She didn’t belong. Not in her satin dress. Not with her split lip, her bruised arms. Not to that empty night.

The bus sputtered across the streets, groaning under its weight. Strips of light from outside flashed on her face. It was only them two in the bus.

Matthew sat at her right, shaved and smelling of cologne. For once, he was quiet.

“Do you think the Ritz is still open?,” she asked. “It’s been eleven years since we last went there”

The bus hit a pothole. Matthew’s head, heavy and limp, lolled over to her shoulder. His cheek was still warm.

Of course it was.

“Remember the champagne?,” she continued. “The caviar? The confetti? Oh, and the music? Wasn’t the music wonderful?”

Vivaldi’s ‘Primavera’. Oh, how they had waltzed to it…

“And your proposal?,” she continued, her lips curling into a smile as she quoted: “‘I know there are dozens braver and wealthier and smarter than me, dozens that deserve your love more than I, but none will love you like I do’”

Her smile was quick to fade, however.

“It… it must’ve been my fault. No one taught me how to be a good wife, you know, or… or how to love properly. But I tried, I really did, I…,” just how many things she threw away, how many universities she left, how many people she stopped talking to? And yet… “Should I… Do you think that I… that I should’ve tried harder?”

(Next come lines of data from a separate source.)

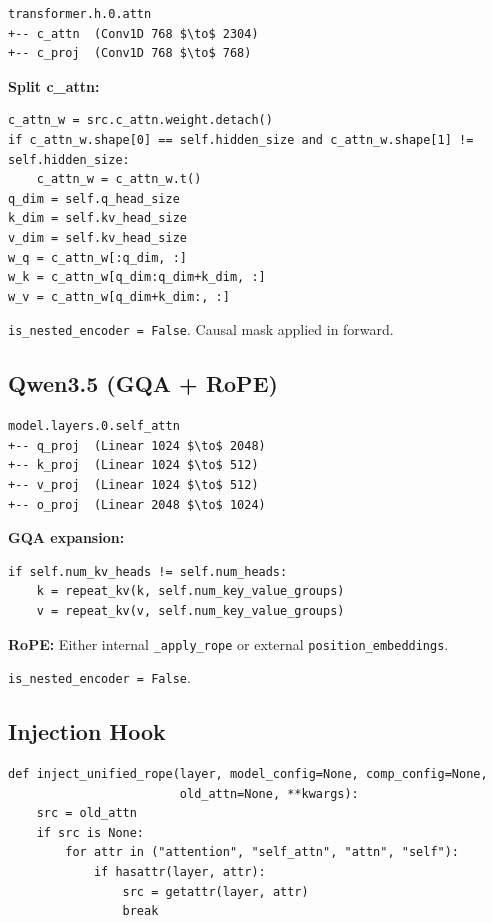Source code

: {\begin{lstlisting}
transformer.h.0.attn
+-- c_attn  (Conv1D 768 $\to$ 2304)
+-- c_proj  (Conv1D 768 $\to$ 768)
\end{lstlisting}

\textbf{Split c\_attn:}
\begin{lstlisting}
c_attn_w = src.c_attn.weight.detach()
if c_attn_w.shape[0] == self.hidden_size and c_attn_w.shape[1] != self.hidden_size:
    c_attn_w = c_attn_w.t()
q_dim = self.q_head_size
k_dim = self.kv_head_size
v_dim = self.kv_head_size
w_q = c_attn_w[:q_dim, :]
w_k = c_attn_w[q_dim:q_dim+k_dim, :]
w_v = c_attn_w[q_dim+k_dim:, :]
\end{lstlisting}

\texttt{is\_nested\_encoder = False}. Causal mask applied in forward.

\subsection{Qwen3.5 (GQA + RoPE)}

\begin{lstlisting}
model.layers.0.self_attn
+-- q_proj  (Linear 1024 $\to$ 2048)
+-- k_proj  (Linear 1024 $\to$ 512)
+-- v_proj  (Linear 1024 $\to$ 512)
+-- o_proj  (Linear 2048 $\to$ 1024)
\end{lstlisting}

\textbf{GQA expansion:}
\begin{lstlisting}
if self.num_kv_heads != self.num_heads:
    k = repeat_kv(k, self.num_key_value_groups)
    v = repeat_kv(v, self.num_key_value_groups)
\end{lstlisting}

\textbf{RoPE:} Either internal \texttt{\_apply\_rope} or external \texttt{position\_embeddings}.

\texttt{is\_nested\_encoder = False}.

\subsection{Injection Hook}

\begin{lstlisting}
def inject_unified_rope(layer, model_config=None, comp_config=None,
                        old_attn=None, **kwargs):
    src = old_attn
    if src is None:
        for attr in ("attention", "self_attn", "attn", "self"):
            if hasattr(layer, attr):
                src = getattr(layer, attr)
                break
    

\end{lstlisting}}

Matthew stared ahead, silent but listening. Of course he was listening. But she needed more. She needed him to speak.

“Just tell me: why did you throw that bottle at me? I only wanted to kiss you and you… Why… why did you look at me like that, like you… like you hated me?”

The bus took a turn to the left. Matthew’s head bounced, then landed back. It was heavy. Too heavy.

“And then, when you came home drunk… You don’t remember, but I do.

“You… you pushed me against the wall and you got out your pocket knife and… You always carried it around, this pocket knife, and so you pressed it to my throat. Right here,” she touched the scar under her jaw; it was still fresh. “You asked me if I was afraid. I begged you to let me go, I told you I was sorry, told you again and again. But you said… you said that you’d bury me alive, five feet underground, bury me so deep that no soul would hear me scream. I asked you why you were doing all this to me and… And you said: ‘Because you love me too much’.”

The scent of decay increased. In the window, she thought she saw – no, it did happen, it must’ve happened – Matthew’s mouth twitch.

That one twitch was enough for her to seize his face.

“You didn’t drink it, did you?,” she whispered, hysterical. “You didn’t drink that awful drink I gave you, you didn’t… You’re alive! Matthew, you’re alive, you’re alive!,” at least one sign. She needed at least one, small sign. And… yes, yes! There, there was a hitch in the nostrils! She saw it! It happened! He had inhaled. Matthew had inhaled, he was breathing, he was, he was! “Matthew, I didn’t want to, I’d never do this, I… I was just…

“Let’s go back, let’s… You’ll drink less and I’ll try more and we’ll go to the Ritz. We’ll drink champagne there and you’ll tell me that you love me more than that dozen of admirers and… and everything will be alright, we won’t… we’ll never fight. We’ll love each other. Right, Matthew? Right?”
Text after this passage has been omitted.